Data items >>
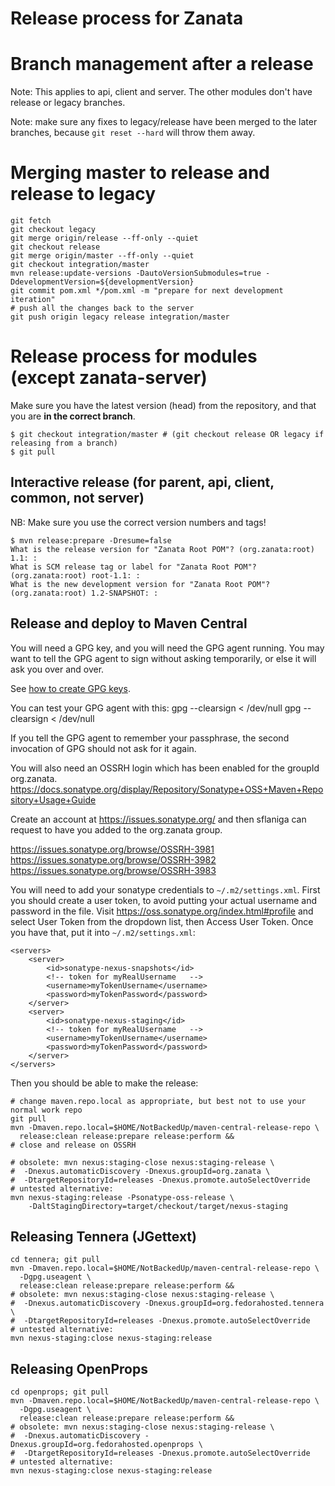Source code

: # Release process for Zanata

# Branch management after a release

Note: This applies to api, client and server.  The other modules don't have release or legacy branches.

Note: make sure any fixes to legacy/release have been merged to the later branches, because `git reset --hard` will throw them away.

# Merging master to release and release to legacy

    git fetch
    git checkout legacy
    git merge origin/release --ff-only --quiet
    git checkout release
    git merge origin/master --ff-only --quiet
    git checkout integration/master
    mvn release:update-versions -DautoVersionSubmodules=true -DdevelopmentVersion=${developmentVersion}
    git commit pom.xml */pom.xml -m "prepare for next development iteration"
    # push all the changes back to the server
    git push origin legacy release integration/master


# Release process for modules (except zanata-server)

Make sure you have the latest version (head) from the repository, and that you are **in the correct branch**.  

    $ git checkout integration/master # (git checkout release OR legacy if releasing from a branch)
    $ git pull

## Interactive release (for parent, api, client, common, not server)

NB: Make sure you use the correct version numbers and tags!

    $ mvn release:prepare -Dresume=false
    What is the release version for "Zanata Root POM"? (org.zanata:root) 1.1: : 
    What is SCM release tag or label for "Zanata Root POM"? (org.zanata:root) root-1.1: : 
    What is the new development version for "Zanata Root POM"? (org.zanata:root) 1.2-SNAPSHOT: : 


## Release and deploy to Maven Central ##

You will need a GPG key, and you will need the GPG agent running.  You may want to tell the GPG agent to sign without asking temporarily, or else it will ask you over and over.  

See [how to create GPG keys](http://fedoraproject.org/wiki/Creating_GPG_Keys).

You can test your GPG agent with this:
    gpg --clearsign < /dev/null
    gpg --clearsign < /dev/null

If you tell the GPG agent to remember your passphrase, the second invocation of GPG should not ask for it again.

You will also need an OSSRH login which has been enabled for the groupId org.zanata.   https://docs.sonatype.org/display/Repository/Sonatype+OSS+Maven+Repository+Usage+Guide

Create an account at https://issues.sonatype.org/ and then sflaniga can request to have you added to the org.zanata group.

https://issues.sonatype.org/browse/OSSRH-3981
https://issues.sonatype.org/browse/OSSRH-3982
https://issues.sonatype.org/browse/OSSRH-3983


You will need to add your sonatype credentials to `~/.m2/settings.xml`.  First you should create a user token, to avoid putting your actual username and password in the file.  Visit https://oss.sonatype.org/index.html#profile and select User Token from the dropdown list, then Access User Token.  Once you have that, put it into `~/.m2/settings.xml`:

	<servers>
		<server>
			<id>sonatype-nexus-snapshots</id>
			<!-- token for myRealUsername	-->
			<username>myTokenUsername</username>
			<password>myTokenPassword</password>
		</server>
		<server>
			<id>sonatype-nexus-staging</id>
			<!-- token for myRealUsername	-->
			<username>myTokenUsername</username>
			<password>myTokenPassword</password>
		</server>
	</servers>

Then you should be able to make the release:

    # change maven.repo.local as appropriate, but best not to use your normal work repo 
    git pull
    mvn -Dmaven.repo.local=$HOME/NotBackedUp/maven-central-release-repo \
      release:clean release:prepare release:perform &&
    # close and release on OSSRH

    # obsolete: mvn nexus:staging-close nexus:staging-release \
    #  -Dnexus.automaticDiscovery -Dnexus.groupId=org.zanata \
    #  -DtargetRepositoryId=releases -Dnexus.promote.autoSelectOverride
    # untested alternative:
    mvn nexus-staging:release -Psonatype-oss-release \
        -DaltStagingDirectory=target/checkout/target/nexus-staging

## Releasing Tennera (JGettext) ##
    cd tennera; git pull
    mvn -Dmaven.repo.local=$HOME/NotBackedUp/maven-central-release-repo \
      -Dgpg.useagent \
      release:clean release:prepare release:perform &&
    # obsolete: mvn nexus:staging-close nexus:staging-release \
    #  -Dnexus.automaticDiscovery -Dnexus.groupId=org.fedorahosted.tennera \
    #  -DtargetRepositoryId=releases -Dnexus.promote.autoSelectOverride
    # untested alternative:
    mvn nexus-staging:close nexus-staging:release

## Releasing OpenProps ##
    cd openprops; git pull
    mvn -Dmaven.repo.local=$HOME/NotBackedUp/maven-central-release-repo \
      -Dgpg.useagent \
      release:clean release:prepare release:perform &&
    # obsolete: mvn nexus:staging-close nexus:staging-release \
    #  -Dnexus.automaticDiscovery -Dnexus.groupId=org.fedorahosted.openprops \
    #  -DtargetRepositoryId=releases -Dnexus.promote.autoSelectOverride
    # untested alternative:
    mvn nexus-staging:close nexus-staging:release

WORK INSTRUCTIONS >> Exact copies of all the entries are needed; output them without the pictures.

EXERCISE SOLUTION >>
Source code

: # Release process for Zanata

# Branch management after a release

Note: This applies to api, client and server.  The other modules don't have release or legacy branches.

Note: make sure any fixes to legacy/release have been merged to the later branches, because `git reset --hard` will throw them away.

# Merging master to release and release to legacy

    git fetch
    git checkout legacy
    git merge origin/release --ff-only --quiet
    git checkout release
    git merge origin/master --ff-only --quiet
    git checkout integration/master
    mvn release:update-versions -DautoVersionSubmodules=true -DdevelopmentVersion=${developmentVersion}
    git commit pom.xml */pom.xml -m "prepare for next development iteration"
    # push all the changes back to the server
    git push origin legacy release integration/master


# Release process for modules (except zanata-server)

Make sure you have the latest version (head) from the repository, and that you are **in the correct branch**.  

    $ git checkout integration/master # (git checkout release OR legacy if releasing from a branch)
    $ git pull

## Interactive release (for parent, api, client, common, not server)

NB: Make sure you use the correct version numbers and tags!

    $ mvn release:prepare -Dresume=false
    What is the release version for "Zanata Root POM"? (org.zanata:root) 1.1: : 
    What is SCM release tag or label for "Zanata Root POM"? (org.zanata:root) root-1.1: : 
    What is the new development version for "Zanata Root POM"? (org.zanata:root) 1.2-SNAPSHOT: : 


## Release and deploy to Maven Central ##

You will need a GPG key, and you will need the GPG agent running.  You may want to tell the GPG agent to sign without asking temporarily, or else it will ask you over and over.  

See [how to create GPG keys](http://fedoraproject.org/wiki/Creating_GPG_Keys).

You can test your GPG agent with this:
    gpg --clearsign < /dev/null
    gpg --clearsign < /dev/null

If you tell the GPG agent to remember your passphrase, the second invocation of GPG should not ask for it again.

You will also need an OSSRH login which has been enabled for the groupId org.zanata.   https://docs.sonatype.org/display/Repository/Sonatype+OSS+Maven+Repository+Usage+Guide

Create an account at https://issues.sonatype.org/ and then sflaniga can request to have you added to the org.zanata group.

https://issues.sonatype.org/browse/OSSRH-3981
https://issues.sonatype.org/browse/OSSRH-3982
https://issues.sonatype.org/browse/OSSRH-3983


You will need to add your sonatype credentials to `~/.m2/settings.xml`.  First you should create a user token, to avoid putting your actual username and password in the file.  Visit https://oss.sonatype.org/index.html#profile and select User Token from the dropdown list, then Access User Token.  Once you have that, put it into `~/.m2/settings.xml`:

	<servers>
		<server>
			<id>sonatype-nexus-snapshots</id>
			<!-- token for myRealUsername	-->
			<username>myTokenUsername</username>
			<password>myTokenPassword</password>
		</server>
		<server>
			<id>sonatype-nexus-staging</id>
			<!-- token for myRealUsername	-->
			<username>myTokenUsername</username>
			<password>myTokenPassword</password>
		</server>
	</servers>

Then you should be able to make the release:

    # change maven.repo.local as appropriate, but best not to use your normal work repo 
    git pull
    mvn -Dmaven.repo.local=$HOME/NotBackedUp/maven-central-release-repo \
      release:clean release:prepare release:perform &&
    # close and release on OSSRH

    # obsolete: mvn nexus:staging-close nexus:staging-release \
    #  -Dnexus.automaticDiscovery -Dnexus.groupId=org.zanata \
    #  -DtargetRepositoryId=releases -Dnexus.promote.autoSelectOverride
    # untested alternative:
    mvn nexus-staging:release -Psonatype-oss-release \
        -DaltStagingDirectory=target/checkout/target/nexus-staging

## Releasing Tennera (JGettext) ##
    cd tennera; git pull
    mvn -Dmaven.repo.local=$HOME/NotBackedUp/maven-central-release-repo \
      -Dgpg.useagent \
      release:clean release:prepare release:perform &&
    # obsolete: mvn nexus:staging-close nexus:staging-release \
    #  -Dnexus.automaticDiscovery -Dnexus.groupId=org.fedorahosted.tennera \
    #  -DtargetRepositoryId=releases -Dnexus.promote.autoSelectOverride
    # untested alternative:
    mvn nexus-staging:close nexus-staging:release

## Releasing OpenProps ##
    cd openprops; git pull
    mvn -Dmaven.repo.local=$HOME/NotBackedUp/maven-central-release-repo \
      -Dgpg.useagent \
      release:clean release:prepare release:perform &&
    # obsolete: mvn nexus:staging-close nexus:staging-release \
    #  -Dnexus.automaticDiscovery -Dnexus.groupId=org.fedorahosted.openprops \
    #  -DtargetRepositoryId=releases -Dnexus.promote.autoSelectOverride
    # untested alternative:
    mvn nexus-staging:close nexus-staging:release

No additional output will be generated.